PROBLEM DETAILS –
What is needed is a verbatim copy of every record below, with the pictures left out.

Data items:

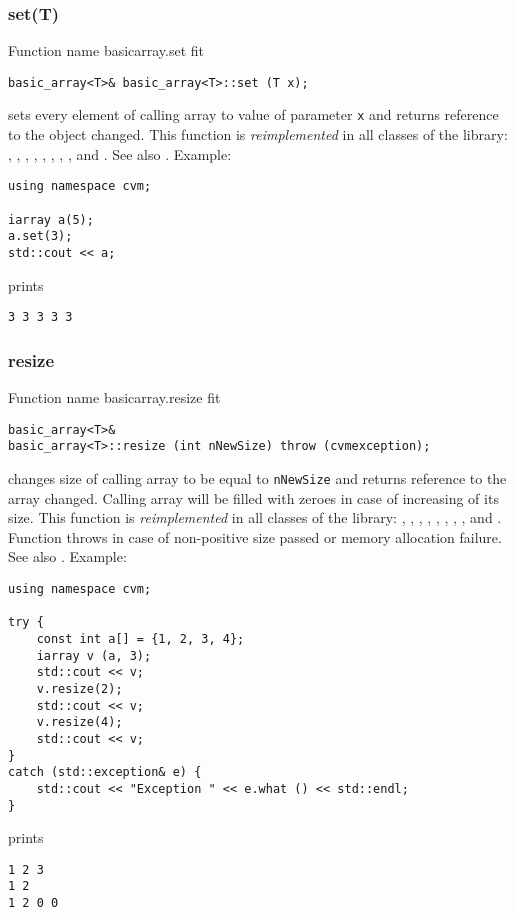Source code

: \subsubsection{set(T)}
Function%
\pdfdest name {basicarray.set} fit
\begin{verbatim}
basic_array<T>& basic_array<T>::set (T x);
\end{verbatim}
sets every element of  calling array to  value of
parameter \verb"x"
and returns  reference to the object changed.
This function is \emph{reimplemented} in all classes of the library:
,  ,
,   ,
, ,
, ,
 and .
See also .
Example:
\begin{Verbatim}
using namespace cvm;

iarray a(5);
a.set(3);
std::cout << a;
\end{Verbatim}
prints
\begin{Verbatim}
3 3 3 3 3
\end{Verbatim}
\newpage


\subsubsection{resize}
Function%
\pdfdest name {basicarray.resize} fit
\begin{verbatim}
basic_array<T>&
basic_array<T>::resize (int nNewSize) throw (cvmexception);
\end{verbatim}
changes  size of  calling array to be equal to
\verb"nNewSize" and returns  reference to
the array changed. Calling array
will be filled with zeroes in case of increasing of its size.
This function is \emph{reimplemented} in all classes of the library:
,  ,
,   ,
, ,
, ,
 and .
Function throws 
in case of non-positive size passed or memory allocation failure.
See also .
Example:
\begin{Verbatim}
using namespace cvm;

try {
    const int a[] = {1, 2, 3, 4};
    iarray v (a, 3);
    std::cout << v;
    v.resize(2);
    std::cout << v;
    v.resize(4);
    std::cout << v;
}
catch (std::exception& e) {
    std::cout << "Exception " << e.what () << std::endl;
}
\end{Verbatim}
prints
\begin{Verbatim}
1 2 3
1 2
1 2 0 0
\end{Verbatim}
\newpage



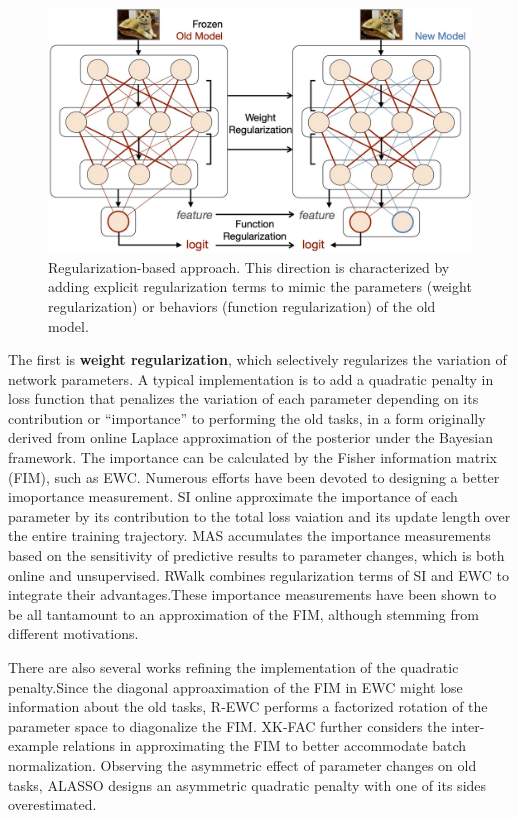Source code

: \begin{figure}[H]
    \centering
    \includegraphics[width=0.7\linewidth]{imgs/continual_learning/cl_2.png}
    \caption{Regularization-based approach. This direction is characterized by adding explicit regularization terms to mimic the parameters (weight regularization) or behaviors (function regularization) of the old model.}
    \label{cl_2}
\end{figure}

The first is \textbf{weight regularization}, which selectively regularizes the variation of network parameters. A typical implementation is to add a quadratic penalty in loss function that penalizes the variation of each parameter depending on its contribution or ``importance'' to performing the old tasks, in a form originally derived from online Laplace approximation of the posterior under the Bayesian framework. The importance can be calculated by the Fisher information matrix (FIM), such as EWC. Numerous efforts have been devoted to designing a better imoportance measurement. SI online approximate the importance of each parameter by its contribution to the total loss vaiation and its update length over the entire training trajectory. MAS accumulates the importance measurements based on the sensitivity of predictive results to parameter changes, which is both online and unsupervised. RWalk combines regularization terms of SI and EWC to integrate their advantages.These importance measurements have been shown to be all tantamount to an approximation of the FIM, although stemming from different motivations.

There are also several works refining the implementation of the quadratic penalty.Since the diagonal approaximation of the FIM in EWC might lose information about the old tasks, R-EWC performs a factorized rotation of the parameter space to diagonalize the FIM. XK-FAC further considers the inter-example relations in approximating the FIM to better accommodate batch normalization. Observing the asymmetric effect of parameter changes on old tasks, ALASSO designs an asymmetric quadratic penalty with one of its sides overestimated.

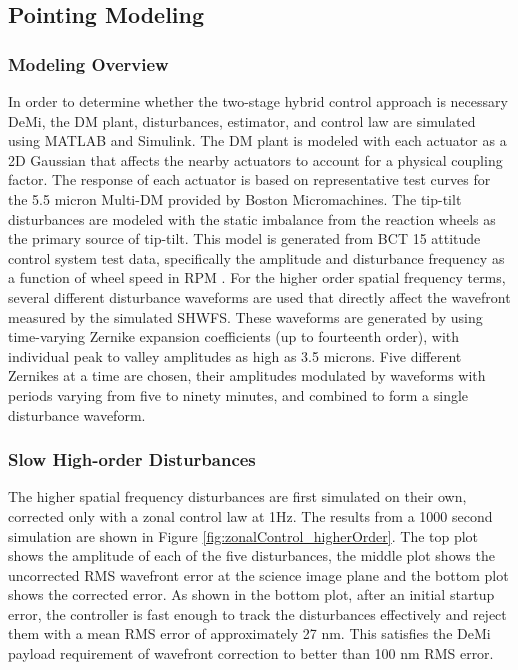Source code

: \documentclass[]{spie}  %
\begin{document}
\subsection{Pointing Modeling}%
\label{sec:pointing_modeling}
\subsubsection{Modeling Overview}
In order to determine whether the two-stage hybrid control approach is necessary DeMi, the DM plant, disturbances, estimator, and control law are simulated using MATLAB and Simulink.  The DM plant is modeled with each actuator as a 2D Gaussian that affects the nearby actuators to account for a physical coupling factor.  The response of each actuator is based on representative test curves for the 5.5 micron Multi-DM provided by Boston Micromachines. The tip-tilt disturbances are modeled with the static imbalance from the reaction wheels as the primary source of tip-tilt.  This model is generated from BCT 15 attitude control system test data, specifically the amplitude and disturbance frequency as a function of wheel speed in RPM \cite{shields_characterization_2017}. For the higher order spatial frequency terms, several different disturbance waveforms are used that directly affect the wavefront measured by the simulated SHWFS.  These waveforms are generated by using time-varying Zernike expansion coefficients (up to fourteenth order), with individual peak to valley amplitudes as high as 3.5 microns.  Five different Zernikes at a time are chosen, their amplitudes modulated by waveforms with periods varying from five to ninety minutes, and combined to form a single disturbance waveform.
\subsubsection{Slow High-order Disturbances}
The higher spatial frequency disturbances are first simulated on their own, corrected only with a zonal control law at 1Hz.  The results from a 1000 second simulation are shown in Figure \ref{fig:zonalControl_higherOrder}.  The top plot shows the amplitude of each of the five disturbances, the middle plot shows the uncorrected RMS wavefront error at the science image plane and the bottom plot shows the corrected error. As shown in the bottom plot, after an initial startup error, the controller is fast enough to track the disturbances effectively and reject them with a mean RMS error of approximately 27 nm. This satisfies the DeMi payload requirement of wavefront correction to better than 100 nm RMS error.
 
\end{document}
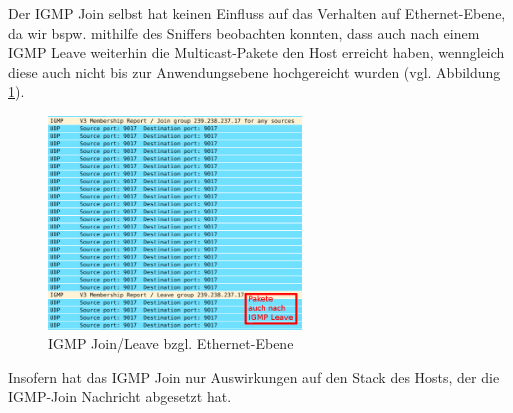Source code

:\documentclass[a4paper,10pt]{article}
\begin{document}
Der IGMP Join selbst hat keinen Einfluss auf das Verhalten auf Ethernet-Ebene,
da wir bspw. mithilfe des Sniffers beobachten konnten, 
dass auch nach einem IGMP Leave weiterhin die Multicast-Pakete den Host erreicht haben,
wenngleich diese auch nicht bis zur Anwendungsebene hochgereicht wurden (vgl. Abbildung \ref{multicast_after_leave}).

\begin{figure}[h]
	\begin{center}
		\includegraphics[width=0.6\textwidth]{multicast_after_leave.png}
	\end{center}

	\caption{IGMP Join/Leave bzgl. Ethernet-Ebene}

	\label{multicast_after_leave}
\end{figure}

Insofern hat das IGMP Join nur Auswirkungen auf den Stack des Hosts, 
der die IGMP-Join Nachricht abgesetzt hat.
\end{document}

ANSWER SECTION –
Source code

: \subsubsection{set(T)}
Function%
\pdfdest name {basicarray.set} fit
\begin{verbatim}
basic_array<T>& basic_array<T>::set (T x);
\end{verbatim}
sets every element of  calling array to  value of
parameter \verb"x"
and returns  reference to the object changed.
This function is \emph{reimplemented} in all classes of the library:
,  ,
,   ,
, ,
, ,
 and .
See also .
Example:
\begin{Verbatim}
using namespace cvm;

iarray a(5);
a.set(3);
std::cout << a;
\end{Verbatim}
prints
\begin{Verbatim}
3 3 3 3 3
\end{Verbatim}
\newpage


\subsubsection{resize}
Function%
\pdfdest name {basicarray.resize} fit
\begin{verbatim}
basic_array<T>&
basic_array<T>::resize (int nNewSize) throw (cvmexception);
\end{verbatim}
changes  size of  calling array to be equal to
\verb"nNewSize" and returns  reference to
the array changed. Calling array
will be filled with zeroes in case of increasing of its size.
This function is \emph{reimplemented} in all classes of the library:
,  ,
,   ,
, ,
, ,
 and .
Function throws 
in case of non-positive size passed or memory allocation failure.
See also .
Example:
\begin{Verbatim}
using namespace cvm;

try {
    const int a[] = {1, 2, 3, 4};
    iarray v (a, 3);
    std::cout << v;
    v.resize(2);
    std::cout << v;
    v.resize(4);
    std::cout << v;
}
catch (std::exception& e) {
    std::cout << "Exception " << e.what () << std::endl;
}
\end{Verbatim}
prints
\begin{Verbatim}
1 2 3
1 2
1 2 0 0
\end{Verbatim}
\newpage



Source code

: \begin{figure}[H]
    \centering
    \includegraphics[width=0.7\linewidth]{imgs/continual_learning/cl_2.png}
    \caption{Regularization-based approach. This direction is characterized by adding explicit regularization terms to mimic the parameters (weight regularization) or behaviors (function regularization) of the old model.}
    \label{cl_2}
\end{figure}

The first is \textbf{weight regularization}, which selectively regularizes the variation of network parameters. A typical implementation is to add a quadratic penalty in loss function that penalizes the variation of each parameter depending on its contribution or ``importance'' to performing the old tasks, in a form originally derived from online Laplace approximation of the posterior under the Bayesian framework. The importance can be calculated by the Fisher information matrix (FIM), such as EWC. Numerous efforts have been devoted to designing a better imoportance measurement. SI online approximate the importance of each parameter by its contribution to the total loss vaiation and its update length over the entire training trajectory. MAS accumulates the importance measurements based on the sensitivity of predictive results to parameter changes, which is both online and unsupervised. RWalk combines regularization terms of SI and EWC to integrate their advantages.These importance measurements have been shown to be all tantamount to an approximation of the FIM, although stemming from different motivations.

There are also several works refining the implementation of the quadratic penalty.Since the diagonal approaximation of the FIM in EWC might lose information about the old tasks, R-EWC performs a factorized rotation of the parameter space to diagonalize the FIM. XK-FAC further considers the inter-example relations in approximating the FIM to better accommodate batch normalization. Observing the asymmetric effect of parameter changes on old tasks, ALASSO designs an asymmetric quadratic penalty with one of its sides overestimated.

Source code

: \documentclass[]{spie}  %
\begin{document}
\subsection{Pointing Modeling}%
\label{sec:pointing_modeling}
\subsubsection{Modeling Overview}
In order to determine whether the two-stage hybrid control approach is necessary DeMi, the DM plant, disturbances, estimator, and control law are simulated using MATLAB and Simulink.  The DM plant is modeled with each actuator as a 2D Gaussian that affects the nearby actuators to account for a physical coupling factor.  The response of each actuator is based on representative test curves for the 5.5 micron Multi-DM provided by Boston Micromachines. The tip-tilt disturbances are modeled with the static imbalance from the reaction wheels as the primary source of tip-tilt.  This model is generated from BCT 15 attitude control system test data, specifically the amplitude and disturbance frequency as a function of wheel speed in RPM \cite{shields_characterization_2017}. For the higher order spatial frequency terms, several different disturbance waveforms are used that directly affect the wavefront measured by the simulated SHWFS.  These waveforms are generated by using time-varying Zernike expansion coefficients (up to fourteenth order), with individual peak to valley amplitudes as high as 3.5 microns.  Five different Zernikes at a time are chosen, their amplitudes modulated by waveforms with periods varying from five to ninety minutes, and combined to form a single disturbance waveform.
\subsubsection{Slow High-order Disturbances}
The higher spatial frequency disturbances are first simulated on their own, corrected only with a zonal control law at 1Hz.  The results from a 1000 second simulation are shown in Figure \ref{fig:zonalControl_higherOrder}.  The top plot shows the amplitude of each of the five disturbances, the middle plot shows the uncorrected RMS wavefront error at the science image plane and the bottom plot shows the corrected error. As shown in the bottom plot, after an initial startup error, the controller is fast enough to track the disturbances effectively and reject them with a mean RMS error of approximately 27 nm. This satisfies the DeMi payload requirement of wavefront correction to better than 100 nm RMS error.
 
\end{document}
Source code

:\documentclass[a4paper,10pt]{article}
\begin{document}
Der IGMP Join selbst hat keinen Einfluss auf das Verhalten auf Ethernet-Ebene,
da wir bspw. mithilfe des Sniffers beobachten konnten, 
dass auch nach einem IGMP Leave weiterhin die Multicast-Pakete den Host erreicht haben,
wenngleich diese auch nicht bis zur Anwendungsebene hochgereicht wurden (vgl. Abbildung \ref{multicast_after_leave}).

\begin{figure}[h]
	\begin{center}
		\includegraphics[width=0.6\textwidth]{multicast_after_leave.png}
	\end{center}

	\caption{IGMP Join/Leave bzgl. Ethernet-Ebene}

	\label{multicast_after_leave}
\end{figure}

Insofern hat das IGMP Join nur Auswirkungen auf den Stack des Hosts, 
der die IGMP-Join Nachricht abgesetzt hat.
\end{document}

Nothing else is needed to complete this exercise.